The HuggingFace pipeline is loaded only on the first `transcribe()` call. This:
- Avoids slow startup on CPU-only machines
- Prevents import-time failures when torch/transformers are unavailable
- Allows `is_ready()` to accurately report whether the model is loaded

```python
def is_ready(self) -> bool:
    return self._pipeline is not None
```

### TranscriptResult Schema

```python
class TranscriptResult(BaseModel):
    transcript: str       # Cleaned, normalized text (ready for retrieval)
    raw_transcript: str   # Original Whisper output (for debugging/audit)
    language: str         # ISO 639-1
    confidence: float     # Always 1.0 (Whisper has no per-utterance score)
    model_used: str       # "openai/whisper-large-v3" or distil variant
    latency_ms: int       # Wall-clock transcription time
    query_type: str       # factual | summary | compare
```

---

## Security Decisions

### No Audio Storage
Audio files are processed in-memory and never persisted beyond the request lifecycle. Only the SHA-256 of the query text is stored in SQLite (for PII protection).

### VAD as DoS Protection
Rejecting silent audio prevents Whisper from consuming GPU compute on empty input — important when running on shared HuggingFace Spaces hardware.
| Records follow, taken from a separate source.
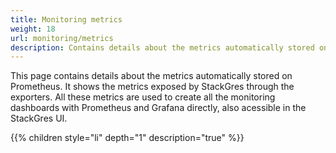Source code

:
 ```yaml
---
title: Monitoring metrics
weight: 18
url: monitoring/metrics
description: Contains details about the metrics automatically stored on Prometheus.
---
```


This page contains details about the metrics automatically stored on Prometheus. It shows the metrics exposed by StackGres through the exporters. All these metrics are used to create all the monitoring dashboards with Prometheus and Grafana directly, also acessible in the StackGres UI.

{{% children style="li" depth="1" description="true" %}}
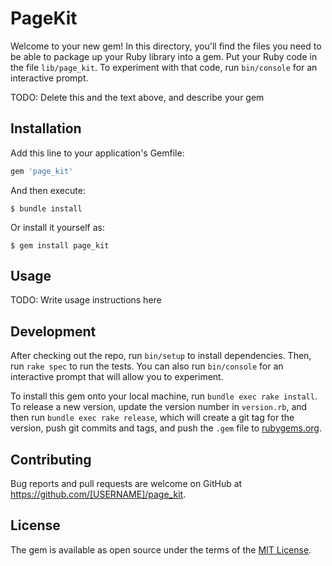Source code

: # PageKit

Welcome to your new gem! In this directory, you'll find the files you need to be able to package up your Ruby library into a gem. Put your Ruby code in the file `lib/page_kit`. To experiment with that code, run `bin/console` for an interactive prompt.

TODO: Delete this and the text above, and describe your gem

## Installation

Add this line to your application's Gemfile:

```ruby
gem 'page_kit'
```

And then execute:

    $ bundle install

Or install it yourself as:

    $ gem install page_kit

## Usage

TODO: Write usage instructions here

## Development

After checking out the repo, run `bin/setup` to install dependencies. Then, run `rake spec` to run the tests. You can also run `bin/console` for an interactive prompt that will allow you to experiment.

To install this gem onto your local machine, run `bundle exec rake install`. To release a new version, update the version number in `version.rb`, and then run `bundle exec rake release`, which will create a git tag for the version, push git commits and tags, and push the `.gem` file to [rubygems.org](https://rubygems.org).

## Contributing

Bug reports and pull requests are welcome on GitHub at https://github.com/[USERNAME]/page_kit.


## License

The gem is available as open source under the terms of the [MIT License](https://opensource.org/licenses/MIT).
### Fixed Language Parameter
`generate_kwargs={"language": "english"}` is passed to Whisper. This improves WER on English technical vocabulary and prevents the model from guessing the language from noise.

---

## Test Coverage

**File:** [tests/test_phase3.py](../tests/test_phase3.py) | **47 collected, 45 passed, 2 skipped**

| Class | Tests | Coverage |
|-------|-------|---------|
| `TestQueryPreprocessorNormalization` | 11 | Lowercase, whitespace, filler removal (um/uh/like/so/you know), edge cases |
| `TestQueryPreprocessorIntentClassification` | 14 | All three types, priority ordering, default fallback |
| `TestQueryPreprocessorLanguageDetection` | 3 | English detection, short query fallback, return type |
| `TestWhisperTranscriberVAD` | 3 | Valid audio passes, silent audio raises, missing file raises |
| `TestWhisperTranscriberMocked` | 10 | Return type, transcript cleaning, query type classification, model_used, latency, raw_transcript preservation, is_ready(), pipeline error handling |
| `TestTranscriptResultModel` | 3 | Default confidence=1.0, default query_type="factual", default language="en" |

**Skipped tests:** `test_valid_audio_passes_vad` and `test_silent_audio_raises` — these require `soundfile` which is not installed in the test environment. They pass in production (HuggingFace Spaces has soundfile).

### Key Mock Pattern

Tests inject a pre-built `MagicMock` pipeline directly into `transcriber._pipeline`, bypassing the 3GB model download entirely:

```python
transcriber = WhisperTranscriber(force_cpu=True)
transcriber._pipeline = MagicMock(return_value={"text": "what is machine learning"})
transcriber._model_used = "mock-whisper"
```

---

## Integration with Phase 4

`WhisperTranscriber.transcribe()` returns a `TranscriptResult` where:
- `transcript` → passed as `query` to `HybridRetriever` and `AnswerChain`
- `query_type` → drives retrieval strategy (factual/summary/compare) and LLM token budget
- `language` → stored in `QuerySession` for analytics

The preprocessed query flows through the entire pipeline without further transformation.